La neuvième journée du Décaméron finie, commence la dixième, dans laquelle, sous le gouvernement de Pamphile, on devise de ceux qui, par libéralité ou par munificence, ont fait œuvre d’amour ou autre.


Certains nuages à l’occident étaient encore vermeils, ceux de l’orient étant déjà à leurs extrémités resplendissants comme l’or, à cause des rayons solaires qui, étant plus proches d’eux, les frappaient, quand Pamphile s’étant levé, fit appeler les dames et ses compagnons. Tous étant venus, après avoir délibéré avec eux où ils pourraient aller prendre leurs ébats, il se mit en marche à leur tête, accompagné de Philomène et de Fiammetta, tous les autres venant après et tout en devisant longuement entre eux de ce qu’ils allaient faire ce jour-là, ils se promenèrent longtemps.

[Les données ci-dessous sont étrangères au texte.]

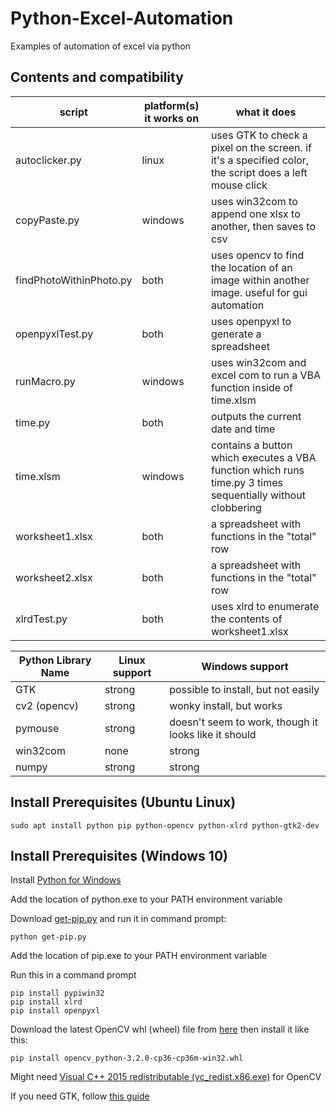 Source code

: # Python-Excel-Automation

Examples of automation of excel via python

## Contents and compatibility

| script | platform(s) it works on | what it does |
| ------------- | ------------- | ------------- |
| autoclicker.py | linux | uses GTK to check a pixel on the screen. if it's a specified color, the script does a left mouse click |
| copyPaste.py | windows | uses win32com to append one xlsx to another, then saves to csv |
| findPhotoWithinPhoto.py | both | uses opencv to find the location of an image within another image. useful for gui automation |
| openpyxlTest.py | both | uses openpyxl to generate a spreadsheet |
| runMacro.py | windows | uses win32com and excel com to run a VBA function inside of time.xlsm |
| time.py | both | outputs the current date and time |
| time.xlsm | windows | contains a button which executes a VBA function which runs time.py 3 times sequentially without clobbering |
| worksheet1.xlsx | both | a spreadsheet with functions in the "total" row |
| worksheet2.xlsx | both | a spreadsheet with functions in the "total" row |
| xlrdTest.py | both | uses xlrd to enumerate the contents of worksheet1.xlsx |

| Python Library Name  | Linux support | Windows support |
| ------------- | ------------- | ------------- |
| GTK  | strong  | possible to install, but not easily  |
| cv2 (opencv)  | strong  | wonky install, but works  |
| pymouse  | strong  | doesn't seem to work, though it looks like it should  |
| win32com  | none  | strong  |
| numpy  | strong  | strong  |

## Install Prerequisites (Ubuntu Linux)

```
sudo apt install python pip python-opencv python-xlrd python-gtk2-dev
```

## Install Prerequisites (Windows 10)

Install [Python for Windows](https://www.python.org/downloads/windows/)

Add the location of python.exe to your PATH environment variable

Download [get-pip.py](https://bootstrap.pypa.io/get-pip.py) and run it in command prompt:

```
python get-pip.py
```

Add the location of pip.exe to your PATH environment variable

Run this in a command prompt

```
pip install pypiwin32
pip install xlrd
pip install openpyxl
```

Download the latest OpenCV whl (wheel) file from [here](http://www.lfd.uci.edu/~gohlke/pythonlibs/#opencv) then install it like this:

```
pip install opencv_python-3.2.0-cp36-cp36m-win32.whl
```

Might need [Visual C++ 2015 redistributable (vc_redist.x86.exe)](https://www.microsoft.com/en-us/download/details.aspx?id=48145) for OpenCV

If you need GTK, follow [this guide](https://www.gtk.org/download/windows.php)
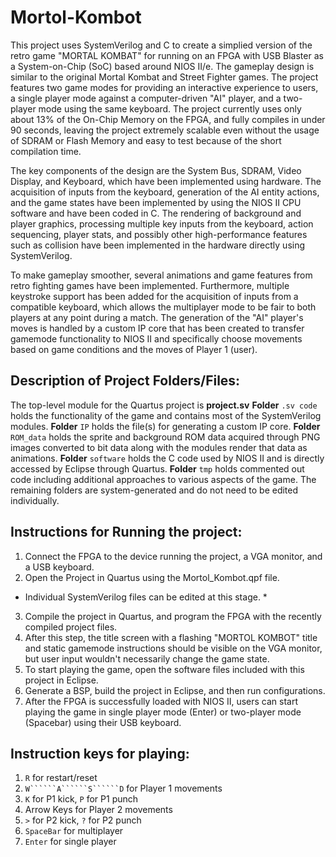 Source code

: # Mortol-Kombot

This project uses SystemVerilog and C to create a simplied version of the retro game "MORTAL KOMBAT" for running on an FPGA with USB Blaster as a System-on-Chip (SoC) based around NIOS II/e. The gameplay design is similar to the original Mortal Kombat and Street Fighter games. The project features two game modes for providing an interactive experience to users, a single player mode against a computer-driven "AI" player, and a two-player mode using the same keyboard. The project currently uses only about 13% of the On-Chip Memory on the FPGA, and fully compiles in under 90 seconds, leaving the project extremely scalable even without the usage of SDRAM or Flash Memory and easy to test because of the short compilation time.

The key components of the design are the System Bus, SDRAM, Video Display, and Keyboard, which have been implemented using hardware. The acquisition of inputs from the keyboard, generation of the AI entity actions, and the game states have been implemented by using the NIOS II CPU software and have been coded in C. The rendering of background and player graphics, processing multiple key inputs from the keyboard, action sequencing, player stats, and possibly other high-performance features such as collision have been implemented in the hardware directly using SystemVerilog.

To make gameplay smoother, several animations and game features from retro fighting games have been implemented. Furthermore, multiple keystroke support has been added for the acquisition of inputs from a compatible keyboard, which allows the multiplayer mode to be fair to both players at any point during a match. The generation of the "AI" player's moves is handled by a custom IP core that has been created to transfer gamemode functionality to NIOS II and specifically choose movements based on game conditions and the moves of Player 1 (user).

## Description of Project Folders/Files:
The top-level module for the Quartus project is **project.sv**
**Folder** ```.sv code``` holds the functionality of the game and contains most of the SystemVerilog modules.
**Folder** ```IP``` holds the file(s) for generating a custom IP core.
**Folder** ```ROM_data``` holds the sprite and background ROM data acquired through PNG images converted to bit data along with the modules render that data as animations.
**Folder** ```software``` holds the C code used by NIOS II and is directly accessed by Eclipse through Quartus.
**Folder** ```tmp``` holds commented out code including additional approaches to various aspects of the game.
The remaining folders are system-generated and do not need to be edited individually.

## Instructions for Running the project:
1. Connect the FPGA to the device running the project, a VGA monitor, and a USB keyboard.
2. Open the Project in Quartus using the Mortol_Kombot.qpf file.
* Individual SystemVerilog files can be edited at this stage. *
3. Compile the project in Quartus, and program the FPGA with the recently compiled project files.
4. After this step, the title screen with a flashing "MORTOL KOMBOT" title and static gamemode instructions should be visible on the VGA monitor, but user input wouldn't necessarily change the game state.
5. To start playing the game, open the software files included with this project in Eclipse.
6. Generate a BSP, build the project in Eclipse, and then run configurations.
7. After the FPGA is successfully loaded with NIOS II, users can start playing the game in single player mode (Enter) or two-player mode (Spacebar) using their USB keyboard.

## Instruction keys for playing:
1. ```R``` for restart/reset
2. ```W``````A``````S``````D``` for Player 1 movements
3. ```K``` for P1 kick, ```P``` for P1 punch
4. Arrow Keys for Player 2 movements
5. ```>``` for P2 kick, ```?``` for P2 punch 
6. ```SpaceBar``` for multiplayer
7. ```Enter``` for single player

Après avoir fait une grande promenade, le soleil commençant à être déjà trop chaud, ils retournèrent au palais, et là, les bouteilles ayant été mises à rafraîchir autour de la claire fontaine, ceux qui en eurent envie purent boire ; puis, ils allèrent se délasser sous les plaisants ombrages du jardin. Enfin, quand ils eurent mangé et dormi, comme d’habitude, ils se réunirent où cela plut au roi, et celui-ci ordonna à Néiphile de dire la première nouvelle, ce qu’elle commença joyeusement ainsi :



NOUVELLE I


Un chevalier sert le roi d’Espagne. Il croit en être mal récompensé, sur quoi le roi lui prouve que ce n’est pas sa faute mais bien celle de sa mauvaise fortune ; puis il lui fait de magnifiques présents.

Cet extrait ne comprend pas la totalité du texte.